Reputation: 20445
I have to do extensive data manipulation on a big data set (using data.table, RStudio mostly). I would like to monitor run time for each of my step without explicitly call system.time() on each step.
Is there a package or an easy way to show run time by default on each step?
Thank you.
Upvotes: 5
Views: 279
Reputation: 23241
I have to give full credit to @jbecker of Freenode
's #R
IRC channel for this extra answer, but for me the solution is here: http://adv-r.had.co.nz/Profiling.html
Here's just a little taste of it:
"To understand performance, you use a profiler. There are a number of different types of profilers. R uses a fairly simple type called a sampling or statistical profiler. A sampling profiler stops the execution of code every few milliseconds and records which function is currently executing (along with which function called that function, and so on). For example, consider f(), below:"
library(lineprof)
f <- function() {
pause(0.1)
g()
h()
}
g <- function() {
pause(0.1)
h()
}
h <- function() {
pause(0.1)
}
Upvotes: 0
Reputation: 103948
It's not exactly what you're asking for, but I've written time_file
(https://gist.github.com/4183595) which source()

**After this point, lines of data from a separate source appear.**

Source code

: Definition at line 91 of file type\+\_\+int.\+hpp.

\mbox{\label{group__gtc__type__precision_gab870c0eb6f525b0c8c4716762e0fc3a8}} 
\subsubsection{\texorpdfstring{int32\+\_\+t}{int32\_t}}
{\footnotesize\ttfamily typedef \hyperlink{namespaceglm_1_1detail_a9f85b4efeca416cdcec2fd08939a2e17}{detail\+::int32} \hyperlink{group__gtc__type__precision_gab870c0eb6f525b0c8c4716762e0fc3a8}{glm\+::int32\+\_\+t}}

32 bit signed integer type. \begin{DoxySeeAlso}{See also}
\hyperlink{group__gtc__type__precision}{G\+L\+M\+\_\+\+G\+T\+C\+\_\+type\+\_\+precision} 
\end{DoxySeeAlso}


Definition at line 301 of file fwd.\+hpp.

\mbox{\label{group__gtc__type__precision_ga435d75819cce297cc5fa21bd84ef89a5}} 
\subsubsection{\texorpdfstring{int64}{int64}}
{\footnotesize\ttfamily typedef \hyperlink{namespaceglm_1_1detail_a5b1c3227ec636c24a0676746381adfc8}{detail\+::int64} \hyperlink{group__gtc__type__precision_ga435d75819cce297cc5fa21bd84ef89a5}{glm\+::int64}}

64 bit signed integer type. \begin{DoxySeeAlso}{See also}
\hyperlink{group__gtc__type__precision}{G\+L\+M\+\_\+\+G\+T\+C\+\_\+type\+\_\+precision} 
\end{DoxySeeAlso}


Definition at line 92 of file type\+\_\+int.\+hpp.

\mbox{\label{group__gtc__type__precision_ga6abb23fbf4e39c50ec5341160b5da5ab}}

s an R file, and runs the code, then rewrites the file, inserting comments containing how long each top-level statement took to run.
i.e. time_file()
turns this:
{
load_all("~/documents/plyr/plyr")
load_all("~/documents/plyr/dplyr")
library(data.table)
data("baseball", package = "plyr")
vars <- list(n = quote(length(id)), m = quote(n + 1))
}
# Baseline case: use ddply
a <- ddply(baseball, "id", summarise, n = length(id))
# New summary method: ~20x faster
b <- summarise_by(baseball, group("id"), vars)
# But still not as fast as specialised count, which is basically id + tabulate
# so maybe able to eke out a little more with a C loop ?
count(baseball, "id")
into this:
{
load_all("~/documents/plyr/plyr")
load_all("~/documents/plyr/dplyr")
library(data.table)
data("baseball", package = "plyr")
vars <- list(n = quote(length(id)), m = quote(n + 1))
}
# Baseline case: use ddply
a <- ddply(baseball, "id", summarise, n = length(id))
#: user system elapsed
#: 0.451 0.003 0.453
# New summary method: ~20x faster
b <- summarise_by(baseball, group("id"), vars)
#: user system elapsed
#: 0.029 0.000 0.029
# But still not as fast as specialised count, which is basically id + tabulate
# so maybe able to eke out a little more with a C loop ?
count(baseball, "id")
#: user system elapsed
#: 0.008 0.000 0.008
It doesn't time code inside a top-level {
block, so you can choose not to time stuff you're not interested in.
I don't think there's anyway to automatically add timing as a top-level effect without somehow modifying the way that you run the code - i.e. using something like time_file
instead of source
.
You might wonder the effect that timing every top-level operation has on the overall speed of your code. Well, that's easy to answer with a microbenchmark ;)
library(microbenchmark)
microbenchmark(
runif(1e4),
system.time(runif(1e4)),
system.time(runif(1e4), gc = FALSE)
)
So timing adds relatively little overhead (20µs on my computer), but the default gc adds about 27 ms per call. So unless you have thousands of top-level calls, you're unlikely to see much impact.
Upvotes: 5